Microsoft today broke a print and online ad campaign talking up its search capabilities; it also reported revenue and profit gains - though its online division lost money.

Microsoft's ads are promoting the recently launched Windows Live Search, which will eventually replace MSN Search as its primary web search engine, writes MediaPost. Highlighting the engine's image search, local search, and mapping tools, full-page print ads will appear in the New York Times, Wall Street Journal, USA Today, San Francisco Chronicle, Seattle Times, Seattle Post-Intelligencer and San Jose Mercury News.

Created by McCann WorldGroup, the ad copy paints Microsoft as the search underdog against Google: "Before we begin, let us state the obvious. We're late to the game. We admit it. But instead of shrugging our shoulders and becoming a footnote in search history, we've decided to write a few new chapters." MSN has steadily lost internet search share; with nearly 12 percent share, down some 3.5 percentage points from last year, it remains in third place.

Meanwhile, Microsoft reported quarterly results that surpassed Wall Street expectations, with both revenue and profit growing 11 percent, boosted by server and videogame sales reports the New York Times. But results at its online division underscored the challenges it faces online: Revenue fell about 5 percent, to $539 million, and profit fell from a $68 million gain a year earlier to a loss of $136 million.

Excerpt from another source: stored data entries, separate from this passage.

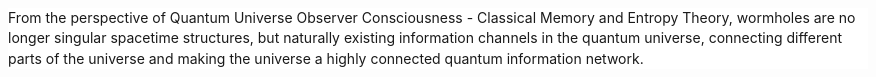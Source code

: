 From the perspective of Quantum Universe Observer Consciousness - Classical Memory and Entropy Theory, wormholes are no longer singular spacetime structures, but naturally existing information channels in the quantum universe, connecting different parts of the universe and making the universe a highly connected quantum information network.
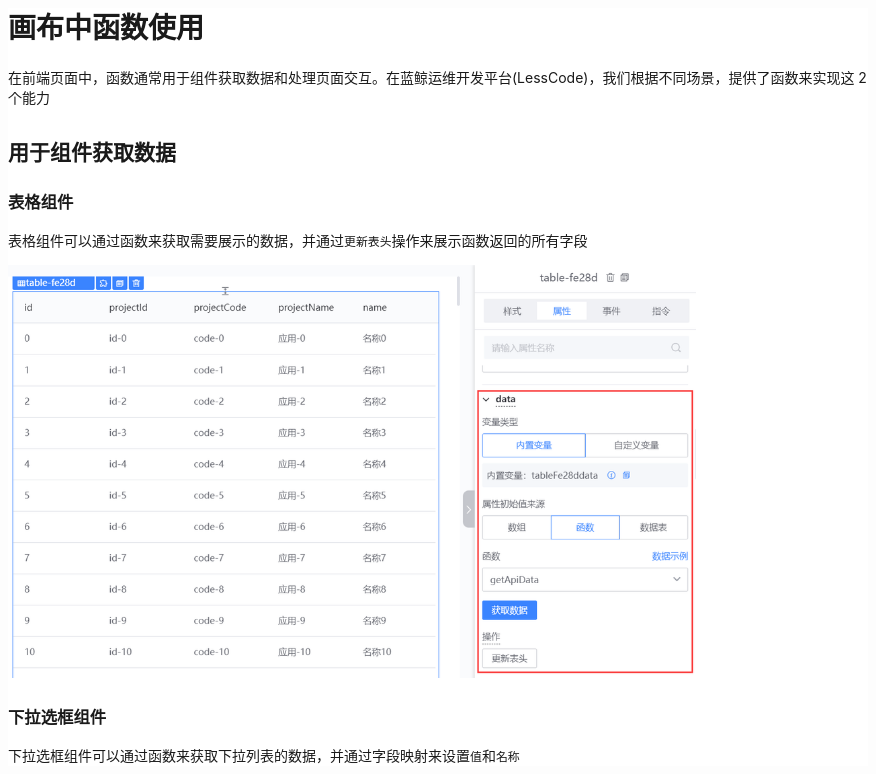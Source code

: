 # 画布中函数使用

在前端页面中，函数通常用于组件获取数据和处理页面交互。在蓝鲸运维开发平台(LessCode)，我们根据不同场景，提供了函数来实现这 2 个能力

## 用于组件获取数据

### 表格组件

表格组件可以通过函数来获取需要展示的数据，并通过`更新表头`操作来展示函数返回的所有字段

<img src="../../../images/help/function-using-01.png" alt="grid" width="80%" class="help-img">

### 下拉选框组件

下拉选框组件可以通过函数来获取下拉列表的数据，并通过字段映射来设置`值`和`名称`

According to Microsoft SVP and CFO Chris Liddell, as quoted by SeekingAlpha, "We forecast revenue in the Online Services business to grow between 7% and 11% for the year and to be up 3% to 5% in quarter two. The full-year growth number implies significant year-over-year growth in the second half, based upon growth in both search and display advertising revenues."

Overall revenue for the quarter rose to $10.8 billion, compared with $9.7 billion in the period a year earlier. Net income increased to $3.48 billion, or 35 cents a share, compared with $3.14 billion, or 29 cents a share last year. Earnings per share were 4 cents higher than analysts' expectations.